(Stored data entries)
# # # # #

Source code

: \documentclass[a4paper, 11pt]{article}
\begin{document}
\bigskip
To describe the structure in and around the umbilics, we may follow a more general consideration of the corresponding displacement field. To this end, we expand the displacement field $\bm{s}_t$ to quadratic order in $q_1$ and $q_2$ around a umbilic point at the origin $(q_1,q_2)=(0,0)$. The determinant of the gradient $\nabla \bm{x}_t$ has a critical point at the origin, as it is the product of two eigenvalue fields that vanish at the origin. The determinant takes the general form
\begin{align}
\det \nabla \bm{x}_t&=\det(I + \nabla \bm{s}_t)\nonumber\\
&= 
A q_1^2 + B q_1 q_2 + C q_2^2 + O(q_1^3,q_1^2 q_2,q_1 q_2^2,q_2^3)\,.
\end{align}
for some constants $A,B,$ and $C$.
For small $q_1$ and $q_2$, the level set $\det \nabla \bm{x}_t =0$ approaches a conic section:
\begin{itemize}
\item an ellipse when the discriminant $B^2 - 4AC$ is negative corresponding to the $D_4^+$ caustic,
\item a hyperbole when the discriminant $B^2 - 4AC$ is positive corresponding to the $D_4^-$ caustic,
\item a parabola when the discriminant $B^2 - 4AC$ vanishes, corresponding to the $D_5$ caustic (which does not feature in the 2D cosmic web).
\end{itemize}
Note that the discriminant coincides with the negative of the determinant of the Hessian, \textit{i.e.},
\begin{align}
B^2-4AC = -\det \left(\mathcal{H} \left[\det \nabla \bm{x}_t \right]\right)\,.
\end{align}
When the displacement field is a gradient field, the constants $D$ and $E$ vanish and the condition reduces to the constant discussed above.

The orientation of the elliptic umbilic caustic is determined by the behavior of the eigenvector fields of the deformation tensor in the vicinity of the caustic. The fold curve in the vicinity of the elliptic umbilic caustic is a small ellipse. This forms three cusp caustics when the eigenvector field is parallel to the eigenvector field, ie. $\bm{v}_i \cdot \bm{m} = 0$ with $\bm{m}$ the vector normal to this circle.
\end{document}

# # # # #

WHAT THE TASK REQUIRES: In the entries above, locate every line with the word "that" and copy it.

ANSWER BOX:
To describe the structure in and around the umbilics, we may follow a more general consideration of the corresponding displacement field. To this end, we expand the displacement field $\bm{s}_t$ to quadratic order in $q_1$ and $q_2$ around a umbilic point at the origin $(q_1,q_2)=(0,0)$. The determinant of the gradient $\nabla \bm{x}_t$ has a critical point at the origin, as it is the product of two eigenvalue fields that vanish at the origin. The determinant takes the general form
Note that the discriminant coincides with the negative of the determinant of the Hessian, \textit{i.e.},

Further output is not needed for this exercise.